He waved disconsolately as she was driven away, then retreated thoughtfully through the front door. As far as he was aware, his mother had never listened to a Pat Boone record in her life. "Don't hang about, will you?" He walked towards Anne's door, took a quick look about him, then turned the handle and trod softly down her corridor.
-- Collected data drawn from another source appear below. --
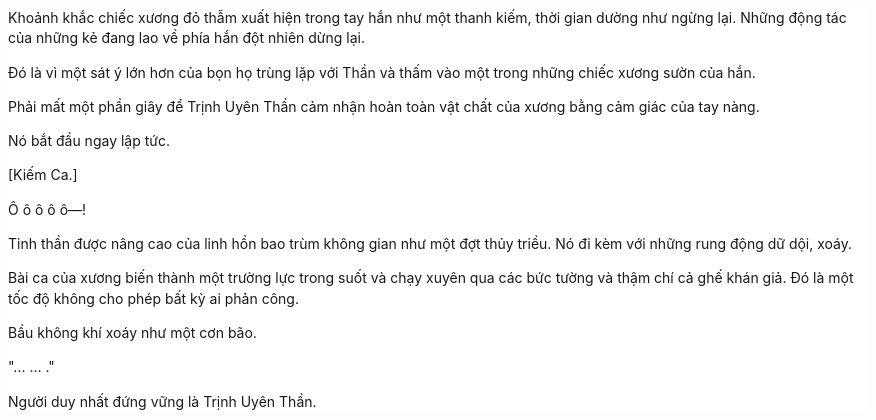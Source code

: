 Khoảnh khắc chiếc xương đỏ thẫm xuất hiện trong tay hắn như một thanh kiếm, thời gian dường như ngừng lại. Những động tác của những kẻ đang lao về phía hắn đột nhiên dừng lại.

Đó là vì một sát ý lớn hơn của bọn họ trùng lặp với Thần và thấm vào một trong những chiếc xương sườn của hắn.

Phải mất một phần giây để Trịnh Uyên Thần cảm nhận hoàn toàn vật chất của xương bằng cảm giác của tay nàng.

Nó bắt đầu ngay lập tức.

[Kiếm Ca.]

Ô ô ô ô ô―!

Tinh thần được nâng cao của linh hồn bao trùm không gian như một đợt thủy triều. Nó đi kèm với những rung động dữ dội, xoáy.

Bài ca của xương biến thành một trường lực trong suốt và chạy xuyên qua các bức tường và thậm chí cả ghế khán giả. Đó là một tốc độ không cho phép bất kỳ ai phản công.

Bầu không khí xoáy như một cơn bão.

"... … ."

Người duy nhất đứng vững là Trịnh Uyên Thần.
He eased her living-room door open and peered, around it. The room was empty. "Safe bet," she had said that twice. "Love Letters." It was the work of seconds to slip the hidden catches, take a firm grasp on the chromium handle and slide the whole safe out. It weighed virtually nothing, being made of aluminium. He rested it on one hip while he plunged his hand into the dark recess in the chimney breast and retrieved a large brown envelope. He flicked it on to the nearest easy chair, then carefully repositioned the safe and thrust it back into place. As he stuffed the envelope into the front of his jacket, it occurred to him that something or someone must have frightened Anne pretty badly to make that hiding place unsafe. And why on earth should she worry over some love letters? It was odd. As he left by the French windows, he heard the door into Anne's wing open and close and the sound of footsteps in the corridor. He tip-toed across the terrace and out of sight.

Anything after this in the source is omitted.